1. Overview

Awk is a powerful and robust text-processing tool in itself. However, we can enhance its scripting capabilities by using shell functions inside an Awk script.

In this tutorial, we’ll explore multiple ways to use shell functions within Awk scripts.

2. Understanding the Scenario

Let’s imagine that we’ve got a sample log.txt file containing epoch timestamps in the first column:

$ cat log.txt
1701460800 event-1
1701547200 event-2
1701633600 event-3
1701720000 event-4
1701806400 event-5
1701892800 event-6

Additionally, we’ve defined a shell function, epoch_to_date(), for converting epoch timestamps to human-readable timestamps:

$ cat functions.sh
epoch_to_date() {
    date -d "@$1" "+%Y-%m-%d %H:%M:%S"
}

Our goal is to use the epoch_to_date() function within an Awk script to show human-readable timestamps from the log.txt file.

3. Sourcing Script

In this section, we’ll learn how we can source the functions.sh script and use the epoch_to_date() function to solve our use case.

3.1. Sourcing

Let’s write the caller.sh script to source the functions.sh script and call the epoch_to_date() function:

$ cat caller.sh
#!/bin/bash
source ./functions.sh
epoch_to_date "$1"

We must note that the first positional command-line argument ($1) is passed to the epoch_to_date() function.

3.2. With the system Function

Now, we can write a short one-liner Awk script that uses the system() function to execute the caller.sh script:

$ awk '{system("./caller.sh " $1);}' log.txt
2023-12-01 20:00:00
2023-12-02 20:00:00
2023-12-03 20:00:00
2023-12-04 20:00:00
2023-12-05 20:00:00
2023-12-06 20:00:00

It looks like we’ve got the desired result. Further, we must note that we passed the first field ($1) as an argument to the caller.sh script:

3.3. With the getline Function

Alternatively, we can use the getline function to call the caller.sh script:

$ awk '{
    cmd = "./caller.sh \"" $1 "\""; 
    cmd | getline result; 
    close(cmd); 
    print result;
}' log.txt
2023-12-01 20:00:00
2023-12-02 20:00:00
2023-12-03 20:00:00
2023-12-04 20:00:00
2023-12-05 20:00:00
2023-12-06 20:00:00

Like earlier, invocation to the caller.sh calls the epoch_to_date() function.

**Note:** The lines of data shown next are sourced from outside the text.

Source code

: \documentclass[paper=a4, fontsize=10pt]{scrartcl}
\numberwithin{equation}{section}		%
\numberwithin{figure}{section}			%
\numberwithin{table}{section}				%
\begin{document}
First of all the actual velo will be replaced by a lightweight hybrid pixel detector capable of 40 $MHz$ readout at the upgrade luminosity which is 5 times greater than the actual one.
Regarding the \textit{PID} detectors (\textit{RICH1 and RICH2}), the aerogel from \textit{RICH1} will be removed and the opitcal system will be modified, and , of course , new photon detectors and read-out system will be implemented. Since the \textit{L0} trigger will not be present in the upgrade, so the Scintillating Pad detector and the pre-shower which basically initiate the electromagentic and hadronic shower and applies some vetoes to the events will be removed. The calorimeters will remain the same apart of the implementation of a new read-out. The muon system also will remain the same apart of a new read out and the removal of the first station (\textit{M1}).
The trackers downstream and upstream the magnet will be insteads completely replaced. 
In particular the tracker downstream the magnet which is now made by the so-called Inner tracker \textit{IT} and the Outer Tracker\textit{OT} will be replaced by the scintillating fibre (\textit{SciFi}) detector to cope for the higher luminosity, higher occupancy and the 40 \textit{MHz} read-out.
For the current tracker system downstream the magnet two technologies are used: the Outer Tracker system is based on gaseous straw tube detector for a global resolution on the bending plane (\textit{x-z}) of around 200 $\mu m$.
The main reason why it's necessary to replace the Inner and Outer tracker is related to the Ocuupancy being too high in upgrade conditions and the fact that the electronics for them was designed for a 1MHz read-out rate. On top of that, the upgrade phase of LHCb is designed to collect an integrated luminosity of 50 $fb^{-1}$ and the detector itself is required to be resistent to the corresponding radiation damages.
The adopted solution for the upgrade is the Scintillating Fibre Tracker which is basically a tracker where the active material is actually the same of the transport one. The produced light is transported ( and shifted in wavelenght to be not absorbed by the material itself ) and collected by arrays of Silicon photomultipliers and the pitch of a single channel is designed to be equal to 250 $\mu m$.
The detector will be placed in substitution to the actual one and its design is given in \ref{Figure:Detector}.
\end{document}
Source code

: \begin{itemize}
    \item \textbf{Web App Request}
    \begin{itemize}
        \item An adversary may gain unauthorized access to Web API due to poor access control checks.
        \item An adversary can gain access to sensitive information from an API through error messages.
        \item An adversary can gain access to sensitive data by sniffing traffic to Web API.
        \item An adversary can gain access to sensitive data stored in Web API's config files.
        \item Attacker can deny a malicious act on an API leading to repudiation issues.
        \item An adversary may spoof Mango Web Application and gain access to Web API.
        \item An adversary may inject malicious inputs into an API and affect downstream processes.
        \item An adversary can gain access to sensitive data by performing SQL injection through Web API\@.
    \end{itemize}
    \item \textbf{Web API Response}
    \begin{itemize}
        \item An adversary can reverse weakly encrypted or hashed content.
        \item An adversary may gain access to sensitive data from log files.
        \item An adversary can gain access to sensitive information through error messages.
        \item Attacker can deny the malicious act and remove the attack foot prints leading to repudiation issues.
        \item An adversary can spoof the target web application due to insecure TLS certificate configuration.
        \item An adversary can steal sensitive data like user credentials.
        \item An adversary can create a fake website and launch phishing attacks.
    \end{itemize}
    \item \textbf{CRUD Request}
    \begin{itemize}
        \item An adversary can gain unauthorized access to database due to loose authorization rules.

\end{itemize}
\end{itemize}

Additionally, we get the output into the result variable using the getline function. So, if our use case requires it, we can also concatenate it with the second field ($2):

$ awk '{
    cmd = "./caller.sh \"" $1 "\""; 
    cmd | getline result; close(cmd); 
    print result, $2;
}' log.txt
2023-12-01 20:00:00 event-1
2023-12-02 20:00:00 event-2
2023-12-03 20:00:00 event-3
2023-12-04 20:00:00 event-4
2023-12-05 20:00:00 event-5
2023-12-06 20:00:00 event-6

Great! We’ve solved an extended use case with this approach.

4. Inline Functions

Another way to use shell functions inside an Awk script is to write them as an inline command string. Then, we can execute them using the system or getline functions.

4.1. Inline Function as Command String

Let’s see how we can initialize the cmd variable with the epoch_to_date() function as a command string:

'{cmd="bash -c '\''epoch_to_date() { date -d \"@\"$1 \"+%Y-%m-%d %H:%M:%S\"; }; epoch_to_date \"" $1 "\"'\''";}'

Although the quoting in this string may look daunting, it contains the familiar epoch_to_date() function from the functions.sh script. So, let’s break down the quoting and overall command.

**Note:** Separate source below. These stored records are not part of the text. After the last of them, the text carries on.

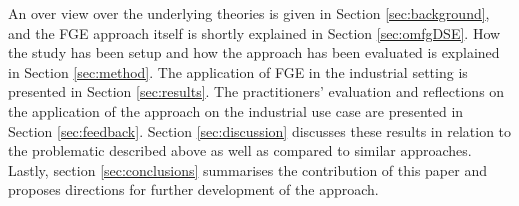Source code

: \documentclass[aerospace,article,submit,moreauthors,pdftex]{Definitions/mdpi}
\newcommand{\Jakob}[1]{{{\color{orange}{\itshape{#1}}\color{black}}
    }{\ignorespaces}}
\begin{document}

An over view over the underlying theories is given in Section \ref{sec:background}, and the \ac{FGE} approach itself is shortly explained in Section \ref{sec:omfgDSE}.
How the study has been setup and how the approach has been evaluated is explained in Section \ref{sec:method}.
The application of \ac{FGE} in the industrial setting is presented in Section \ref{sec:results}. 
The practitioners' evaluation and reflections on the application of the approach on the industrial use case  are presented in Section \ref{sec:feedback}.
Section \ref{sec:discussion} discusses these results in relation to the problematic described above as well as compared to similar approaches.
Lastly, section \ref{sec:conclusions} summarises the contribution of this paper and proposes directions for further development of the approach.







\end{document}
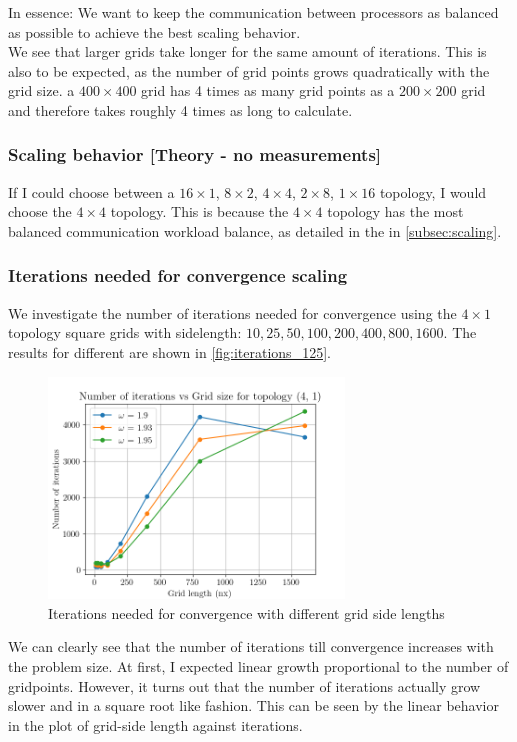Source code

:In essence: We want to keep the communication between processors as balanced as possible to achieve the best scaling behavior.
\\
We see that larger grids take longer for the same amount of iterations. This is also to be expected, as the number of grid points grows quadratically with the grid size. a $400 \times 400$ grid has 4 times as many grid points as a $200 \times 200$ grid and therefore takes roughly 4 times as long to calculate. 


\subsubsection{Scaling behavior [Theory - no measurements]}
If I could choose between a $16 \times 1$, $8 \times 2$, $4 \times4$, $2 \times 8$, $1 \times 16$ topology, I would choose the $4 \times 4$ topology. This is because the $4 \times 4$ topology has the most balanced communication workload balance, as detailed in the  in \autoref{subsec:scaling}.

\subsubsection{Iterations needed for convergence scaling}
We investigate the number of iterations needed for convergence using the $4 \times 1$ topology square grids with sidelength: $10, 25, 50, 100, 200, 400, 800, 1600$. The results for different \Shining{$\omega$} are shown in \autoref{fig:iterations_125}.

\begin{figure}[H]
    \centering
    \includegraphics[width=0.7\textwidth]{../fig/lab1/iteration_count_(4, 1)_125.png}
    \caption{Iterations needed for convergence with different grid side lengths}
    \label{fig:iterations_125}
\end{figure}
We can clearly see that the number of iterations till convergence increases with the problem size. At first, I expected linear growth proportional to the number of gridpoints. However, it turns out that the number of iterations actually grow slower and in a square root like fashion. This can be seen by the linear behavior in the plot of grid-side length against iterations. 

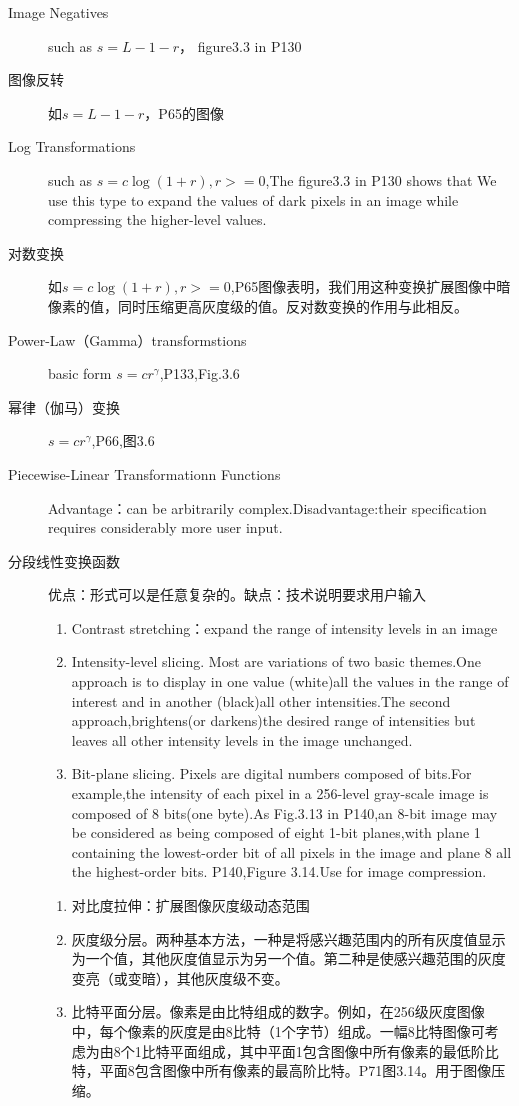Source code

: \documentclass[a4paper,12pt]{article}
\numberwithin{equation}{section}%
\begin{document}
\begin{description}
\item[Image Negatives]such as $s=L-1-r$， figure3.3 in P130

\item[图像反转]如$s=L-1-r$，P65的图像

\item[Log Transformations]such as $s=c\log(1+r),r>=0$,The figure3.3 in P130 shows that We use this type to expand the values of dark pixels in an image  while compressing the higher-level values.

\item[对数变换]如$s=c\log(1+r),r>=0$,P65图像表明，我们用这种变换扩展图像中暗像素的值，同时压缩更高灰度级的值。反对数变换的作用与此相反。
\item[Power-Law（Gamma）transformstions]basic form $s=cr^\gamma$,P133,Fig.3.6

\item[幂律（伽马）变换]$s=cr^\gamma$,P66,图3.6

\item[Piecewise-Linear Transformationn Functions]Advantage：can be arbitrarily complex.\quad Disadvantage:their specification requires considerably more user input.

\item[分段线性变换函数]优点：形式可以是任意复杂的。\quad 缺点：技术说明要求用户输入

 \begin{enumerate}
 \item Contrast stretching：expand the range of intensity levels in an image
 \item Intensity-level slicing. Most are variations of two basic themes.One approach is to display in one value (white)all the values in the range of interest and in another (black)all other intensities.The second approach,brightens(or darkens)the desired range of intensities but leaves all other intensity levels in the image unchanged.  
\item Bit-plane slicing. Pixels are digital numbers composed of bits.For example,the intensity of each pixel in a 256-level gray-scale image is composed of 8 bits(one byte).As Fig.3.13 in P140,an 8-bit image may be considered as being composed of eight 1-bit planes,with plane 1 containing the lowest-order bit of all pixels in the image and plane 8 all the highest-order bits. P140,Figure 3.14.Use for image compression.

 \end{enumerate}
 \begin{enumerate}
 \item 对比度拉伸：扩展图像灰度级动态范围
 \item 灰度级分层。两种基本方法，一种是将感兴趣范围内的所有灰度值显示为一个值，其他灰度值显示为另一个值。第二种是使感兴趣范围的灰度变亮（或变暗），其他灰度级不变。
\item 比特平面分层。像素是由比特组成的数字。例如，在256级灰度图像中，每个像素的灰度是由8比特（1个字节）组成。一幅8比特图像可考虑为由8个1比特平面组成，其中平面1包含图像中所有像素的最低阶比特，平面8包含图像中所有像素的最高阶比特。P71图3.14。用于图像压缩。
 \end{enumerate}
\end{description}
\end{document}
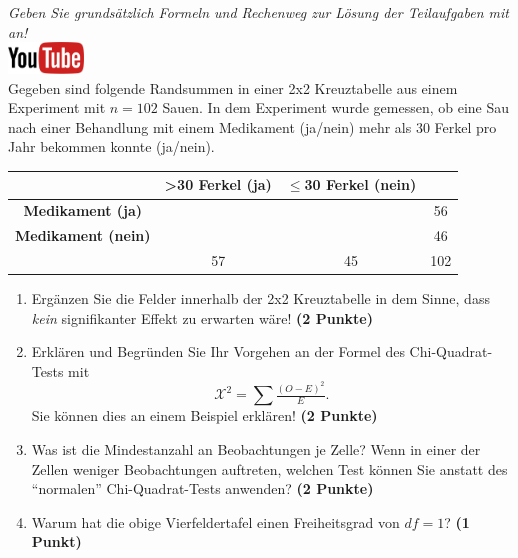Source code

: \documentclass[a4paper, 9pt]{scrartcl}\usepackage[]{graphicx}\usepackage[]{xcolor}
\begin{document}
\textit{Geben Sie grunds{\"a}tzlich Formeln und Rechenweg zur L{\"o}sung der
  Teilaufgaben mit an!} \\[1Ex]

\hfill\href{https://youtu.be/jakM7fHyZfU}{\includegraphics[width =
  2cm]{img/youtube}}\\[1Ex]




Gegeben sind folgende Randsummen in einer 2x2 Kreuztabelle aus einem
Experiment mit $n = 102$ Sauen. In dem Experiment wurde gemessen,
ob eine Sau nach einer Behandlung mit einem Medikament (ja/nein)
mehr als 30 Ferkel pro Jahr bekommen konnte (ja/nein).

\vspace{5Ex}

\begin{center}
  \Large
  \begin{tabular}{c|c|c|c}
     & \textbf{>30 Ferkel (ja)} & \textbf{$\leq$30 Ferkel (nein)} &  \strut\\
    \hline
    \textbf{Medikament (ja)} & \phantom{100}  & \phantom{100}  &   56  \strut\\
    \hline
    \textbf{Medikament (nein)} & \phantom{100}  & \phantom{100}  &   46   \strut\\
    \hline
     &  57 &  45 &  102  \strut\\
  \end{tabular}
\end{center}



\vspace{5Ex}

\begin{enumerate}
\item Erg{\"a}nzen Sie die Felder innerhalb der 2x2 Kreuztabelle in dem Sinne,
  dass \textit{kein} signifikanter Effekt zu erwarten w{\"a}re!
  \textbf{(2 Punkte)}
\item Erkl{\"a}ren und Begr{\"u}nden Sie Ihr Vorgehen an der Formel des
  Chi-Quadrat-Tests mit
  \begin{equation*}
  \mathcal{X}^2 = \sum\tfrac{(O - E)^2}{E}.  
  \end{equation*}
  Sie k{\"o}nnen dies an einem Beispiel erkl{\"a}ren! \textbf{(2 Punkte)}
\item Was ist die Mindestanzahl an Beobachtungen je Zelle? Wenn in einer
  der Zellen weniger Beobachtungen auftreten, welchen Test k{\"o}nnen Sie
  anstatt des "`normalen"' Chi-Quadrat-Tests anwenden? \textbf{(2 Punkte)}
\item Warum hat die obige Vierfeldertafel einen Freiheitsgrad von $df=1$?
  \textbf{(1 Punkt)}
\end{enumerate} 
\clearpage
\end{document}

First, we’ve got the outermost single quotes for the overall Awk program within which we’re defining the cmd variable:

'{cmd=...}'

Then, we have the inner double quote string to define the cmd string variable in Awk:

'{cmd="bash -c ...";}'

We must note that we don’t require quoting for double quote strings within the single quote string. So, it looks pretty intuitive.

Next, we must define the Bash functions and commands within single quotes. So,  we use the escaped string, ‘\”, to define a single quote within a single quote:

'{cmd="bash -c '\''...'\''";}'

Lastly, we add the epoch_to_date() function, keeping in mind that we need to escape any single or double quotes accordingly:

'{cmd="bash -c '\''epoch_to_date() { date -d \"@\"$1 \"+%Y-%m-%d %H:%M:%S\"; }; epoch_to_date \"" $1 "\"'\''";}'

We can notice that we use \” escaped string for adding any double quotes within the outer double quotes.

4.2. With the system Function

Now that we’ve got the epoch_to_date() as an inline function, let’s use the system() function to execute the command string:

$ awk '{
    cmd = "bash -c '\''epoch_to_date() { date -d \"@\"$1 \"+%Y-%m-%d %H:%M:%S\"; }; epoch_to_date \"" $1 "\"'\''";
    system(cmd);
}' log.txt
2023-12-01 20:00:00
2023-12-02 20:00:00
2023-12-03 20:00:00
2023-12-04 20:00:00
2023-12-05 20:00:00
2023-12-06 20:00:00

Perfect! It looks like we nailed this one.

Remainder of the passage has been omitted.